STABLE ISOTOPE EVIDENCE FOR A COMPLEX FLUID EVOLUTION OF THE NORTHWESTERN BRITISH COLUMBIA COAST RANGES RELATED TO TERRANE ACCRETION

Stable isotope geochemistry reveals a complex fluid evolution for the Western Metamorphic Belt (WMB), Coast Mountain Batholith (CMB), Central Gneiss Complex (CGC) and Coast Shear Zone (CSZ). These fluids are a product of a complex tectonic history related to terrane accretion that includes oblique convergence, metamorphism, magmatism, and orogenic collapse. From W-to-E, these fluid systems are as follows. High-pressure greenschist-to-amphibolite facies metasedimentary rocks of the WMB record variable mineral δD (–61 to –111‰) and δ¹⁸O (e.g., quartz +9.6 to +13.4‰) values with multiple minerals in apparent isotopic equilibrium (T ~ 450-550°C) suggest a low W/R system dominated by metamorphic fluids. Low δ¹³C values (< ­–10‰) and δ¹⁸O values ~ 12‰ recorded in WMB calcite from metagraywacke suggest a protolith rich in organics. Variable and non-equilibrium δD (–62 to –143‰) and δ¹⁸O (e.g., biotite +2.3 to +6.2‰) values from diorites of the Quottoon pluton affected by the ductile CSZ suggest a complex evolution that involved both magmatic and meteoric-hydrothermal fluids in this dextral shear zone; these results differ from those 300 km along strike to the north that documented only metamorphic fluids in the CSZ (Goldfarb et al., 1988).

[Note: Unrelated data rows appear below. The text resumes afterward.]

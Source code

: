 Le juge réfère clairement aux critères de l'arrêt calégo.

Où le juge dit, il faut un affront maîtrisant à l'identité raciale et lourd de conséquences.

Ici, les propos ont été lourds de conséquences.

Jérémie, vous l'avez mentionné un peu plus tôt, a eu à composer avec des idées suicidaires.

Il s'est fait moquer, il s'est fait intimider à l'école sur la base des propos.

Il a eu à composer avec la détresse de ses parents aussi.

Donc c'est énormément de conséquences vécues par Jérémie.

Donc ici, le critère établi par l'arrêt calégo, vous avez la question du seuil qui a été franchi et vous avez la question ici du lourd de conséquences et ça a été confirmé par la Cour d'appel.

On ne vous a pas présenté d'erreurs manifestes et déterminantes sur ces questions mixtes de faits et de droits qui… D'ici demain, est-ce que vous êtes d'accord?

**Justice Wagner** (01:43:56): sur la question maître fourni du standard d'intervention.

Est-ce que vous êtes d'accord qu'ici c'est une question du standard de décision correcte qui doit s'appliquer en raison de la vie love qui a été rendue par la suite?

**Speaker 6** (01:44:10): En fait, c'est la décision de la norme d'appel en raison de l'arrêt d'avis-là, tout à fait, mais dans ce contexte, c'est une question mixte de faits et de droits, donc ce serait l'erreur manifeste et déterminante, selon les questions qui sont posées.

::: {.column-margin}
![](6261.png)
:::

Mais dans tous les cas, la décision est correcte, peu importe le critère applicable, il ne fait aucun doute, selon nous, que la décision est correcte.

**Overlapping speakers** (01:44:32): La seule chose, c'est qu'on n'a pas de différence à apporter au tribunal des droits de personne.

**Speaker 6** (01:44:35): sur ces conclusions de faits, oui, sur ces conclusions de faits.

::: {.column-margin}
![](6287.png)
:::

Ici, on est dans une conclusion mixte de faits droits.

Our data and those of Magaritz and Taylor (1976) from granulite facies metasediments of the CGC and plutons of the western CMB reveal homogeneous δD values (–62 to –78‰) and a restricted range of δ¹⁸O values (e.g., quartz +8.5 to +11.5‰) with all minerals in equilibrium at T > 570°C indicate a system dominated by magmatic fluids. Calculated whole-rock δ¹⁸O values (~ +7‰) for the Quottoon pluton and CMB intrusive rocks suggest a mantle origin for these magmas. Reinterpretation of very low δD (< –150‰) and quartz-feldspar δ¹⁸O pairs that display extreme disequilibrium (feldspar δ¹⁸O values as low as –5‰) from the Ponder pluton, eastern CMB, and Hazelton Group point reveals that the major meteoric-hydrothermal system that affected these rocks was related to Eocene detachment faulting along the Shames Lake fault system, a regional-scale extensional structure. A steady decrease in mineral δD values from a 350 km-long traverse across the Coast Ranges orogeny record a progressive lowering of meteoric water δD values due to the rain out effect.